*** Data to examine ***
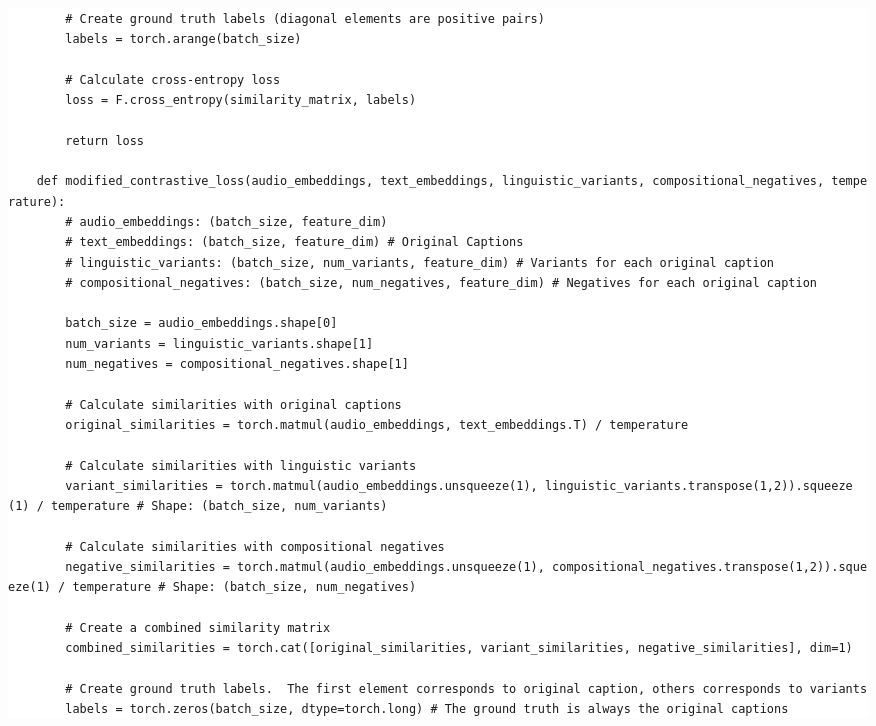             # Create ground truth labels (diagonal elements are positive pairs)
            labels = torch.arange(batch_size)
            
            # Calculate cross-entropy loss
            loss = F.cross_entropy(similarity_matrix, labels)
            
            return loss

        def modified_contrastive_loss(audio_embeddings, text_embeddings, linguistic_variants, compositional_negatives, temperature):
            # audio_embeddings: (batch_size, feature_dim)
            # text_embeddings: (batch_size, feature_dim) # Original Captions
            # linguistic_variants: (batch_size, num_variants, feature_dim) # Variants for each original caption
            # compositional_negatives: (batch_size, num_negatives, feature_dim) # Negatives for each original caption
            
            batch_size = audio_embeddings.shape[0]
            num_variants = linguistic_variants.shape[1]
            num_negatives = compositional_negatives.shape[1]

            # Calculate similarities with original captions
            original_similarities = torch.matmul(audio_embeddings, text_embeddings.T) / temperature
            
            # Calculate similarities with linguistic variants
            variant_similarities = torch.matmul(audio_embeddings.unsqueeze(1), linguistic_variants.transpose(1,2)).squeeze(1) / temperature # Shape: (batch_size, num_variants)
            
            # Calculate similarities with compositional negatives
            negative_similarities = torch.matmul(audio_embeddings.unsqueeze(1), compositional_negatives.transpose(1,2)).squeeze(1) / temperature # Shape: (batch_size, num_negatives)
            
            # Create a combined similarity matrix
            combined_similarities = torch.cat([original_similarities, variant_similarities, negative_similarities], dim=1)
            
            # Create ground truth labels.  The first element corresponds to original caption, others corresponds to variants
            labels = torch.zeros(batch_size, dtype=torch.long) # The ground truth is always the original captions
***
— Work instruction —
Each record has to be set down verbatim, and the pictures must not appear in the copy.

— Task result —
             # Create ground truth labels (diagonal elements are positive pairs)
            labels = torch.arange(batch_size)
            
            # Calculate cross-entropy loss
            loss = F.cross_entropy(similarity_matrix, labels)
            
            return loss

        def modified_contrastive_loss(audio_embeddings, text_embeddings, linguistic_variants, compositional_negatives, temperature):
            # audio_embeddings: (batch_size, feature_dim)
            # text_embeddings: (batch_size, feature_dim) # Original Captions
            # linguistic_variants: (batch_size, num_variants, feature_dim) # Variants for each original caption
            # compositional_negatives: (batch_size, num_negatives, feature_dim) # Negatives for each original caption
            
            batch_size = audio_embeddings.shape[0]
            num_variants = linguistic_variants.shape[1]
            num_negatives = compositional_negatives.shape[1]

            # Calculate similarities with original captions
            original_similarities = torch.matmul(audio_embeddings, text_embeddings.T) / temperature
            
            # Calculate similarities with linguistic variants
            variant_similarities = torch.matmul(audio_embeddings.unsqueeze(1), linguistic_variants.transpose(1,2)).squeeze(1) / temperature # Shape: (batch_size, num_variants)
            
            # Calculate similarities with compositional negatives
            negative_similarities = torch.matmul(audio_embeddings.unsqueeze(1), compositional_negatives.transpose(1,2)).squeeze(1) / temperature # Shape: (batch_size, num_negatives)
            
            # Create a combined similarity matrix
            combined_similarities = torch.cat([original_similarities, variant_similarities, negative_similarities], dim=1)
            
            # Create ground truth labels.  The first element corresponds to original caption, others corresponds to variants
            labels = torch.zeros(batch_size, dtype=torch.long) # The ground truth is always the original captions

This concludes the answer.